When I tell yall it was the best date I’ve had! Not only did he have me crying laughing the whole time, we were on the same wavelength. I told him I wanted to do the maze first, then eat. He said “And of course we have to get souvenirs at the end”. Girl I love me a little souvenir! I was actually surprised he mentioned it. I mean it was already in my head but I wasn’t going to say anything til the end. And I didn’t think guys were into souvenirs anyway.
In the maze, some guys would just be chilling there, unexcited, thinkin they too cool for lights and pictures, feigning boredom, rushing to get to the end… but Remy was like an excited kid. Stepping on the lights, amazed at the changing colors, running and jumping all over the place. He didn’t complain about the 1000 pictures and angles I had to get. I was even trying to twirl in a boomerang for IG but it wasn’t coming out right. He said “let me show you how to do it” and started twirling along too. When I got a hot chocolate that was dripping with candy and chocolate sauce, he got one too. When I wanted an apple cider, he wanted one also. I felt like we were in sync forreal (mostly because I want someone who is a foodie just like me). When it was time for us to skate, he stayed with me holding the wall until I became confident enough to skate freely. But he still held my hand so I wouldn’t fall… yea we were real cute! Wasn’t nobody else there but us (in my head).
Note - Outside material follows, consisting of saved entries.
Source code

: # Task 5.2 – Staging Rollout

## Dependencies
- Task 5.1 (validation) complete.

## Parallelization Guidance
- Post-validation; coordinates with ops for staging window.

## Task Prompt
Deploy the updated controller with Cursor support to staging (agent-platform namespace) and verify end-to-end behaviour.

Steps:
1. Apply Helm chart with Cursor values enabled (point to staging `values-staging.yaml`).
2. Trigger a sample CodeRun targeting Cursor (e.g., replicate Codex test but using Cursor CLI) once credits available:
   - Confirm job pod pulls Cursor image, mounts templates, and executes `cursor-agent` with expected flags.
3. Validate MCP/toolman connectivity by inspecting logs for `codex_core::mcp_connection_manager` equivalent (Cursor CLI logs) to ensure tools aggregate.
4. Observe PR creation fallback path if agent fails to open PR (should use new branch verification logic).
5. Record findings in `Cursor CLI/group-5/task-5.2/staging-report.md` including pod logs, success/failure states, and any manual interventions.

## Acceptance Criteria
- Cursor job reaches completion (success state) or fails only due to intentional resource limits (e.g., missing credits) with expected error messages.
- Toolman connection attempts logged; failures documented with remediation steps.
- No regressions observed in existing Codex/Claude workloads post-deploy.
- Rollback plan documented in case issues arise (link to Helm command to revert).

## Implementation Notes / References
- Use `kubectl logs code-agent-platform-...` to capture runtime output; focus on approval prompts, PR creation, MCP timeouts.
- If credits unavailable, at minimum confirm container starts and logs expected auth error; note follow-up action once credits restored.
I did let him go a few rounds around the rink solo so he could truly enjoy himself and get his money's worth. Along with our drinks (which I playfully fought with him to pay for), I also paid for our souvenirs at the end as a thank you.
When I tell yall I was almost in love with Remy after this date…
(Can check it out on TikTok @ebby_ebbs)
I typically don’t take a guy out til about the third or fourth date, but I was really feeling this man! So I said on our second date I was taking him to Immersive Gamebox in Arlington, Virginia. Quite possibly the most expensive date I’ve taken a guy on (around the same as what he spent on me on the first). Before this date happened though, we randomly had a conversation about intentions. I told him I might be ready for a relationship, but he said he’s not used to dating and that he’s having fun and wants to continue with that. Although I was sad about it, I told him it would probably be better for us to end this as we were looking for different things. He agreed.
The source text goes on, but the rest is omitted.